A partir de là, Daher développe un modèle unique d’équipementier européen intégrateur de solutions industrie et services. En 2008, Daher négocie l’achat de SOCATA, filiale d’EADS, ex Morane-Saulnier à Tarbes, dont on fête le centenaire cette année. A ce stade, Daher emploie 7 000 personnes et a un chiffre d’affaires potentiel d'un milliard de dollars. Le capital de Compagnie Daher est détenu par Sogemarco- Daher, holding patrimoniale propriété de 250 actionnaires, tous descendants du fondateur, Paul Daher. J’ai eu la chance de présider cette holding de 2000 à 2010 ce qui m’a permis d’être l’ accompagnateur, le complice en quelque sorte de mon cousin Patrick Daher, PDG du groupe et le principal artisan de son développement ; le groupe a triplé de taille depuis 2004. L’acquisition de SOCATA n’avait de sens que si elle était suivie par de nouveaux investissements dans le domaine des aérostructures.

Septembre 2008, déconfiture de Lehman Brothers ; les banquiers qui nous ont financés jusqu’ici déclarent forfait. Nous arrivons très vite à la conclusion qu’il faut augmenter les fonds propres de Compagnie Daher et son actionnaire, Sogemarco-Daher, décide d’ouvrir le capital de sa filiale. Bercy qui en entend parler, pensa que c’était un bon investissement pour le FSI et contacte Patrick Daher. C’est la fin octobre 2008. En novembre, Nicolas Sarkozy vient annoncer la création du FSI dans notre usine de Montrichard. Six mois plus tard le FSI et deux fonds aéronautiques gérés par ACE Management apportent 80 millions d’euros à Compagnie Daher contre 20 % de son capital et deux postes d’administrateurs. Sans cet apport nous compromettions les 30 prochaines années ou nous aurions dû faire appel à un fonds étranger. Nous avons traversé la crise sans casse sociale, avec un bon bilan et en poursuivant les développements prévus dans le plan stratégique. Le FSI a investi dans notre groupe non seulement pour sa performance, sa capacité innovatrice, son positionnement stratégique, mais aussi pour son système de gouvernance qui combine vision familiale et vision industrielle sans que les deux se confondent. La présence du FSI et des deux autres fonds ne remet pas en cause l’indépendance du Groupe Daher.
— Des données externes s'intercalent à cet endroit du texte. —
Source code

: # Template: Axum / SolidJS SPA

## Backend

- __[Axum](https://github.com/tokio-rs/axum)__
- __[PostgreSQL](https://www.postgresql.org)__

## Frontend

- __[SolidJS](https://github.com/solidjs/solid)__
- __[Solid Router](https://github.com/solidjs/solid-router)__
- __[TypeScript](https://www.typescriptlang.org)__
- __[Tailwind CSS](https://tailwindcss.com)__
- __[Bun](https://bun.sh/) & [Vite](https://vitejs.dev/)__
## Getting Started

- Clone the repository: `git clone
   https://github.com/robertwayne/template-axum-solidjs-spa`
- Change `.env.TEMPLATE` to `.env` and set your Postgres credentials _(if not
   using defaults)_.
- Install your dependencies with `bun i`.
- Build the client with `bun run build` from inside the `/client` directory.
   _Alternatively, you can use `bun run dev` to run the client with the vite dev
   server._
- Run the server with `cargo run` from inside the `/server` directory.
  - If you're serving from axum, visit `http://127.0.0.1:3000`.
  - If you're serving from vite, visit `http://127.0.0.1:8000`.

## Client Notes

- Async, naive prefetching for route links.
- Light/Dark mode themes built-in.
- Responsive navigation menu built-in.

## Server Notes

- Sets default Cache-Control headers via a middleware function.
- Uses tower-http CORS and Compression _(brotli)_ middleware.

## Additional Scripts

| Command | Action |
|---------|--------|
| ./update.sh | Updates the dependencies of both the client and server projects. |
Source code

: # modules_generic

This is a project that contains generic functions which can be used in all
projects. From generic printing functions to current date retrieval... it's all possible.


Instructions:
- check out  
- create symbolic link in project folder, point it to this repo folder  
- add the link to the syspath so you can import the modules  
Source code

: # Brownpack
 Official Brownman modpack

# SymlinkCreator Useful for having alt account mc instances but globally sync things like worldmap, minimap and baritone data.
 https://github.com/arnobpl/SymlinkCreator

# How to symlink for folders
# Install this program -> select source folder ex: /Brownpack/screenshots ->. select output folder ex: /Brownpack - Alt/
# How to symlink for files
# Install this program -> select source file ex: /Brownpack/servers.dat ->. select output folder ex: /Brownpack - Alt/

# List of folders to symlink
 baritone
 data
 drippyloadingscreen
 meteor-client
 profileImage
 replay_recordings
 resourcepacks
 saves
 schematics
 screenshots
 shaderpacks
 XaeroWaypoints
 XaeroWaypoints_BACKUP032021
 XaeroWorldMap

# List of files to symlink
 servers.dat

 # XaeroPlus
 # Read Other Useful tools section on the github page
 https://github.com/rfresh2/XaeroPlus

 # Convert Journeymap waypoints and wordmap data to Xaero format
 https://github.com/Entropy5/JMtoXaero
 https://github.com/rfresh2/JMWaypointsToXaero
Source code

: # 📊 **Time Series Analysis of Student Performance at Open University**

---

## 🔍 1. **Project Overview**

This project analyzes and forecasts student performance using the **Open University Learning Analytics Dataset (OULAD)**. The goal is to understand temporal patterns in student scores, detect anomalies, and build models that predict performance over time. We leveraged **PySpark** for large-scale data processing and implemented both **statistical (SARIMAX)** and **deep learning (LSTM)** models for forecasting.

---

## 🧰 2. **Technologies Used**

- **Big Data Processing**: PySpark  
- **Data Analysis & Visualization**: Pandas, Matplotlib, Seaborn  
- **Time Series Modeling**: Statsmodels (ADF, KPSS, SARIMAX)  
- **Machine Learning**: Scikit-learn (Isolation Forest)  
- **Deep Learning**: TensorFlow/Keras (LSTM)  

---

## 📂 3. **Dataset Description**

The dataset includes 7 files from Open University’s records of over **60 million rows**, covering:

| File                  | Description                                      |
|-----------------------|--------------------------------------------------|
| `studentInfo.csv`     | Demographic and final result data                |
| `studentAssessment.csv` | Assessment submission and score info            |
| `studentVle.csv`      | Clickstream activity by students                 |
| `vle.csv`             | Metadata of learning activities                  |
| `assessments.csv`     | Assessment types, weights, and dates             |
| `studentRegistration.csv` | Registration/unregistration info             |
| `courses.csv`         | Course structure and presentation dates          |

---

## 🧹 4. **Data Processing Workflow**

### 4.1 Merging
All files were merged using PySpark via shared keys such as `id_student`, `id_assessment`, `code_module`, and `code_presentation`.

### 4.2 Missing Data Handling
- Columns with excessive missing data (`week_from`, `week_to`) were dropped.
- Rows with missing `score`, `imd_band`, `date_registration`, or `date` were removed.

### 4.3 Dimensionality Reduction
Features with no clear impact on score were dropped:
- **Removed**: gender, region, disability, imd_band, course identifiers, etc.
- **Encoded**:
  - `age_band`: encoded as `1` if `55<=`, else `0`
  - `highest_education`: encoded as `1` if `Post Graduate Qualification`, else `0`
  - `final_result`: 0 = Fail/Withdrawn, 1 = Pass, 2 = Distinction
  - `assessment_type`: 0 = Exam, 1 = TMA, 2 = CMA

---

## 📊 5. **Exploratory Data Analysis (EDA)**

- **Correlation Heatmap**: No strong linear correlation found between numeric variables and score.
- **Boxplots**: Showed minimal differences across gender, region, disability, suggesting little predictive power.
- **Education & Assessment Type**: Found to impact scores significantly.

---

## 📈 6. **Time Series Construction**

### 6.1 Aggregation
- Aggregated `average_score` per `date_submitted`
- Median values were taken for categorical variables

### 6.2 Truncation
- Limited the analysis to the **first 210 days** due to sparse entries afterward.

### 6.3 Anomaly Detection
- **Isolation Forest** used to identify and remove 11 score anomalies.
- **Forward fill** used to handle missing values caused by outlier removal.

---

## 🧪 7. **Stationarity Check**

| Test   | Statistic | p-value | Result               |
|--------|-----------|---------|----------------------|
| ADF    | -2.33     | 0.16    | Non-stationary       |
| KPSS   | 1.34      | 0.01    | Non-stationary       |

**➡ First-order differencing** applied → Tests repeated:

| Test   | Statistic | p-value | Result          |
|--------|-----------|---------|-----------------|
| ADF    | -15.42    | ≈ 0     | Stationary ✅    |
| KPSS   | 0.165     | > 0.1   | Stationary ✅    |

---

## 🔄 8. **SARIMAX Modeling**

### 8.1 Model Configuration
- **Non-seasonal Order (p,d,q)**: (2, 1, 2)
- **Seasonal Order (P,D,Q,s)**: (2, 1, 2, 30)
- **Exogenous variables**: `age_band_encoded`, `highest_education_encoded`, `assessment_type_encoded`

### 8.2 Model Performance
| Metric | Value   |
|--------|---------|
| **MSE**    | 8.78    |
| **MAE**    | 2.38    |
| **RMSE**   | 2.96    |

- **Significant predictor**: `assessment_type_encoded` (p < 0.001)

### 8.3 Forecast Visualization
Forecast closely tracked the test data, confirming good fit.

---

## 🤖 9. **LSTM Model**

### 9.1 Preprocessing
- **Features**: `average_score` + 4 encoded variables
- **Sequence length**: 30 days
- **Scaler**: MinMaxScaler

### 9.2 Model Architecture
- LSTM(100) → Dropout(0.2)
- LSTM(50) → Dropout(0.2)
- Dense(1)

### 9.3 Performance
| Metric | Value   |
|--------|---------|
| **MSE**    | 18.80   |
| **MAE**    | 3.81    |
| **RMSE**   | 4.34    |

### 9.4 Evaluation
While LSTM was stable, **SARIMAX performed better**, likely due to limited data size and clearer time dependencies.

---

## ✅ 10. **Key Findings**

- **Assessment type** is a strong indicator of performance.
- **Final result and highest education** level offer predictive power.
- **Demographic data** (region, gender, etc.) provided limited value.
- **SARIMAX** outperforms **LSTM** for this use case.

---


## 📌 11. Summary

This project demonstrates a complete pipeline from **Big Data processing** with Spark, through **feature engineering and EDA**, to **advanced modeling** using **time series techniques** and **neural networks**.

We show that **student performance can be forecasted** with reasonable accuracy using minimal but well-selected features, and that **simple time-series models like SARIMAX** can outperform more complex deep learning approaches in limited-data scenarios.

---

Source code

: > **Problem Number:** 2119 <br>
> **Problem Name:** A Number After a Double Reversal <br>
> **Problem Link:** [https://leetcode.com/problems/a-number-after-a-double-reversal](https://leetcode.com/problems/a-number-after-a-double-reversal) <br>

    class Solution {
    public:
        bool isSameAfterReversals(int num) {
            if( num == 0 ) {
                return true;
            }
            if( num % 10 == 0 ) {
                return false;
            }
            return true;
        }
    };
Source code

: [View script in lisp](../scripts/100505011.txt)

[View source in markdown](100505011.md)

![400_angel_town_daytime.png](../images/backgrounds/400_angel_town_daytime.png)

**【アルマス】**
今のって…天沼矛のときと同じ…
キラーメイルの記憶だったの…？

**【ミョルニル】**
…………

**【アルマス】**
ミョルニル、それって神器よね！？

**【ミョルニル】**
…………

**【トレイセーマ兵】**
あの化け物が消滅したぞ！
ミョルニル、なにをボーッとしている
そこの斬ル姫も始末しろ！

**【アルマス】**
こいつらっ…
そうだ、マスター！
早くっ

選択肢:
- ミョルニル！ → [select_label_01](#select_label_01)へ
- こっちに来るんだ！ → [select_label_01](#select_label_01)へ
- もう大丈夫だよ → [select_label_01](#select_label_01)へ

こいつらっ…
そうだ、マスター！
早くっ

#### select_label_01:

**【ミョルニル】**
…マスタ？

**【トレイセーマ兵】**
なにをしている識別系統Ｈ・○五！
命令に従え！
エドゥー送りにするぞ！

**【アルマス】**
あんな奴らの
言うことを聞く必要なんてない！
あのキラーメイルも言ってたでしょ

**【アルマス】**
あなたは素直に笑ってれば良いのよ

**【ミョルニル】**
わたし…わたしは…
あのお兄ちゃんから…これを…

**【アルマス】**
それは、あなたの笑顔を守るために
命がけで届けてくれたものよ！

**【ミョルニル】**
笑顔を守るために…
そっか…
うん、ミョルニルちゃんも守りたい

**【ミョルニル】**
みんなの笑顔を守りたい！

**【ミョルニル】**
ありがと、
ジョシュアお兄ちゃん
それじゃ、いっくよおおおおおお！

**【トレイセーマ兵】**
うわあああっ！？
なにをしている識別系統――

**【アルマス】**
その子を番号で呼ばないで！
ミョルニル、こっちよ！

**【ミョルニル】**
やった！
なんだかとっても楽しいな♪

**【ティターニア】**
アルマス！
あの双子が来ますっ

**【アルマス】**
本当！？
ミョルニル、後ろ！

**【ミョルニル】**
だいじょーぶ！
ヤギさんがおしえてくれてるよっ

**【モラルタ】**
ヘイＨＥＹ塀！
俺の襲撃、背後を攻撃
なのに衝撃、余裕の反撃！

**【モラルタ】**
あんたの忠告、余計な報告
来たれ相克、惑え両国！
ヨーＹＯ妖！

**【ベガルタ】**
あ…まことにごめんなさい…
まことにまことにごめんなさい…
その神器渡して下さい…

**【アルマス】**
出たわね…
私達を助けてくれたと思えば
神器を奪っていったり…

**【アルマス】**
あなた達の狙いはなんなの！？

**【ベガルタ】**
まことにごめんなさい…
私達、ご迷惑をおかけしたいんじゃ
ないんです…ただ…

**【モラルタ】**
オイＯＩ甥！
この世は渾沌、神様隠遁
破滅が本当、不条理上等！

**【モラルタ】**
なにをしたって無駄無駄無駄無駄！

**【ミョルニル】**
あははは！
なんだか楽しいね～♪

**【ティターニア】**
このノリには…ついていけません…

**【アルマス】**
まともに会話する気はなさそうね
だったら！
Leurs équipes l’aident par leurs conseils et leur connaissance de l’industrie ; ils ne cherchent pas à imposer quoique ce soit.

Vers une nouvelle industrialisation ?

Une nouvelle industrialisation est possible à plusieurs conditions :

- ne pas revenir au passé en se protégeant de la mondialisation, car ce serait une absurdité ;

- investir dans des secteurs à haute technicité en s’appuyant sur les grands groupes industriels français et leaders mondiaux ;

- investir dans la recherche et l’innovation ;

- investir pour le long terme, ce qui exclut les approches du capitalisme financier ;

- définir une politique fiscale stable, qui respecte les objectifs ci-dessus, et qui favorise la création de PME et la transmission d’entreprises familiale ; il n’y a pas de bonne politique fiscale pour les entreprises qui ne reposent sur une stratégie industrielle à long terme ;

- reconnaître à l’Etat, un rôle d’incitation et d’accompagnement, en aucun cas d’ingérence ;

- définir avec les partenaires sociaux, une politique sociale innovante facilitant le reconversion de la main d’œuvre touchée par les délocalisations et les reconversions ;

En un mot, il faut savoir changer tout en restant soi-même, c'est-à-dire aborder la nouvelle industrialisation à partir des secteurs d’excellence qui existent encore en France.